Read the following passage and answer the question. Mr. Rehan has done a diploma in Financial market and its participants. Recently he got a chance to present his knowledge and train students in a school. He told students about various money market instruments. He mentioned about an instrument which is issued by RBI on behalf of Central Government. He told students that Banks use a system to borrow money (an instrument) to manage their CRR i.e Cash Reserve Ratio. Later. he mentioned a short term self liquidating instrument like Bills of Exchange that can be used for arranging working capital. He also told students about an instrument that helps to mobilise large amounts of money in short period by commercial banks.

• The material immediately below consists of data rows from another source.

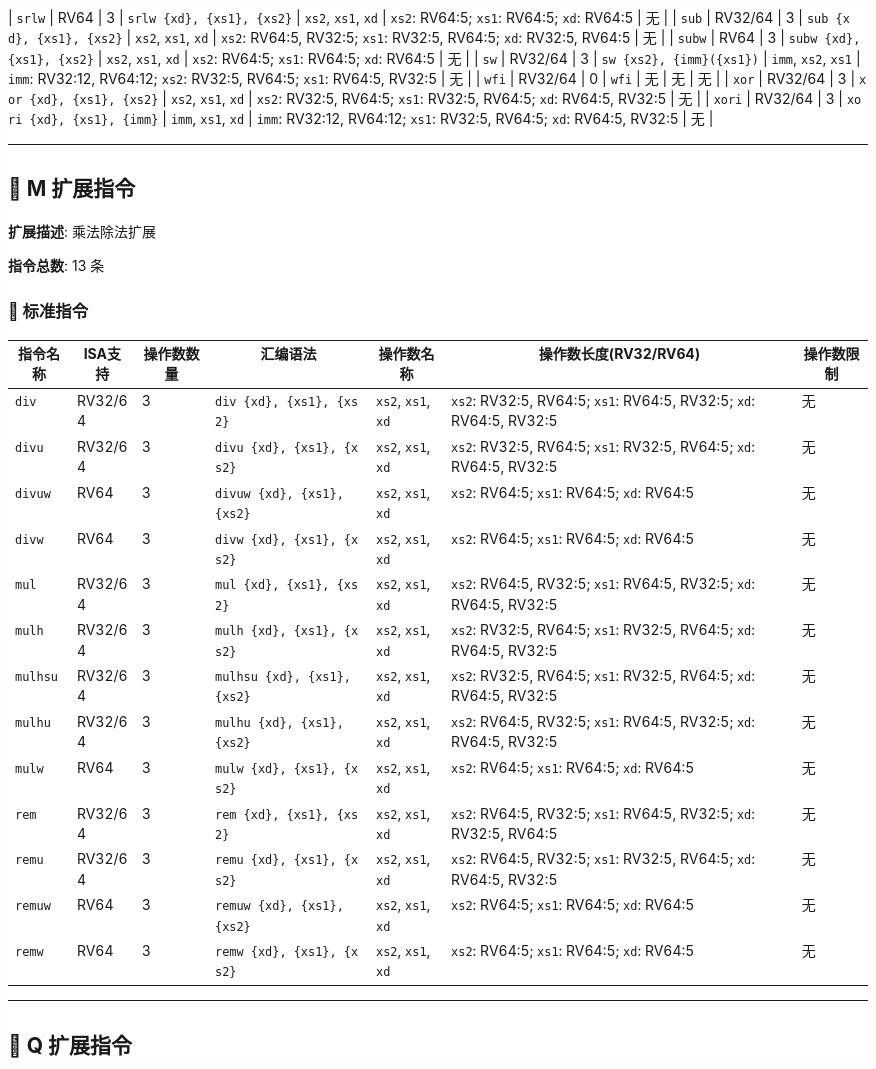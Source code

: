| `srlw` | RV64 | 3 | `srlw {xd}, {xs1}, {xs2}` | `xs2`, `xs1`, `xd` | `xs2`: RV64:5; `xs1`: RV64:5; `xd`: RV64:5 | 无 |
| `sub` | RV32/64 | 3 | `sub {xd}, {xs1}, {xs2}` | `xs2`, `xs1`, `xd` | `xs2`: RV64:5, RV32:5; `xs1`: RV32:5, RV64:5; `xd`: RV32:5, RV64:5 | 无 |
| `subw` | RV64 | 3 | `subw {xd}, {xs1}, {xs2}` | `xs2`, `xs1`, `xd` | `xs2`: RV64:5; `xs1`: RV64:5; `xd`: RV64:5 | 无 |
| `sw` | RV32/64 | 3 | `sw {xs2}, {imm}({xs1})` | `imm`, `xs2`, `xs1` | `imm`: RV32:12, RV64:12; `xs2`: RV32:5, RV64:5; `xs1`: RV64:5, RV32:5 | 无 |
| `wfi` | RV32/64 | 0 | `wfi` | 无 | 无 | 无 |
| `xor` | RV32/64 | 3 | `xor {xd}, {xs1}, {xs2}` | `xs2`, `xs1`, `xd` | `xs2`: RV32:5, RV64:5; `xs1`: RV32:5, RV64:5; `xd`: RV64:5, RV32:5 | 无 |
| `xori` | RV32/64 | 3 | `xori {xd}, {xs1}, {imm}` | `imm`, `xs1`, `xd` | `imm`: RV32:12, RV64:12; `xs1`: RV32:5, RV64:5; `xd`: RV64:5, RV32:5 | 无 |

---

## 🔧 M 扩展指令

**扩展描述**: 乘法除法扩展

**指令总数**: 13 条

### 📝 标准指令

| 指令名称 | ISA支持 | 操作数数量 | 汇编语法 | 操作数名称 | 操作数长度(RV32/RV64) | 操作数限制 |
|----------|---------|-----------|----------|------------|-------------------|----------|
| `div` | RV32/64 | 3 | `div {xd}, {xs1}, {xs2}` | `xs2`, `xs1`, `xd` | `xs2`: RV32:5, RV64:5; `xs1`: RV64:5, RV32:5; `xd`: RV64:5, RV32:5 | 无 |
| `divu` | RV32/64 | 3 | `divu {xd}, {xs1}, {xs2}` | `xs2`, `xs1`, `xd` | `xs2`: RV32:5, RV64:5; `xs1`: RV32:5, RV64:5; `xd`: RV64:5, RV32:5 | 无 |
| `divuw` | RV64 | 3 | `divuw {xd}, {xs1}, {xs2}` | `xs2`, `xs1`, `xd` | `xs2`: RV64:5; `xs1`: RV64:5; `xd`: RV64:5 | 无 |
| `divw` | RV64 | 3 | `divw {xd}, {xs1}, {xs2}` | `xs2`, `xs1`, `xd` | `xs2`: RV64:5; `xs1`: RV64:5; `xd`: RV64:5 | 无 |
| `mul` | RV32/64 | 3 | `mul {xd}, {xs1}, {xs2}` | `xs2`, `xs1`, `xd` | `xs2`: RV64:5, RV32:5; `xs1`: RV64:5, RV32:5; `xd`: RV64:5, RV32:5 | 无 |
| `mulh` | RV32/64 | 3 | `mulh {xd}, {xs1}, {xs2}` | `xs2`, `xs1`, `xd` | `xs2`: RV32:5, RV64:5; `xs1`: RV32:5, RV64:5; `xd`: RV64:5, RV32:5 | 无 |
| `mulhsu` | RV32/64 | 3 | `mulhsu {xd}, {xs1}, {xs2}` | `xs2`, `xs1`, `xd` | `xs2`: RV32:5, RV64:5; `xs1`: RV32:5, RV64:5; `xd`: RV64:5, RV32:5 | 无 |
| `mulhu` | RV32/64 | 3 | `mulhu {xd}, {xs1}, {xs2}` | `xs2`, `xs1`, `xd` | `xs2`: RV64:5, RV32:5; `xs1`: RV64:5, RV32:5; `xd`: RV64:5, RV32:5 | 无 |
| `mulw` | RV64 | 3 | `mulw {xd}, {xs1}, {xs2}` | `xs2`, `xs1`, `xd` | `xs2`: RV64:5; `xs1`: RV64:5; `xd`: RV64:5 | 无 |
| `rem` | RV32/64 | 3 | `rem {xd}, {xs1}, {xs2}` | `xs2`, `xs1`, `xd` | `xs2`: RV64:5, RV32:5; `xs1`: RV64:5, RV32:5; `xd`: RV32:5, RV64:5 | 无 |
| `remu` | RV32/64 | 3 | `remu {xd}, {xs1}, {xs2}` | `xs2`, `xs1`, `xd` | `xs2`: RV64:5, RV32:5; `xs1`: RV32:5, RV64:5; `xd`: RV64:5, RV32:5 | 无 |
| `remuw` | RV64 | 3 | `remuw {xd}, {xs1}, {xs2}` | `xs2`, `xs1`, `xd` | `xs2`: RV64:5; `xs1`: RV64:5; `xd`: RV64:5 | 无 |
| `remw` | RV64 | 3 | `remw {xd}, {xs1}, {xs2}` | `xs2`, `xs1`, `xd` | `xs2`: RV64:5; `xs1`: RV64:5; `xd`: RV64:5 | 无 |

---

## 🔧 Q 扩展指令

Lastly, Mr. Rehan spoke about an instrument that works as a replacement towards bank borrowing for large credit-worthy companies, its maturity period is 15 days to one year. |
"He mentioned about an instrument which is issued by RBI on behalf of Central Government". Identify the Money instrument to which the above given line is related to. |
Call money Commercial Paper Treasury Bill Commercial Bill |
Treasury Bill |
The correct answer is option (3)- Treasury Bill. Treasury Bill is the Money instrument to which the above given line is related. A Treasury bill is basically an instrument of short-term borrowing by the Government of India maturing in less than one year. They are also known as Zero Coupon Bonds issued by the Reserve Bank of India on behalf of the Central Government to meet its short-term requirement of funds. Treasury bills are issued in the form of a promissory note. They are highly liquid and have assured yield and negligible risk of default. They are issued at a price which is lower than their face value and repaid at par. The difference between the price at which the treasury bills are issued and their redemption value is the interest receivable on them and is called discount. Treasury bills are available for a minimum amount of ₹25,000 and in multiples thereof.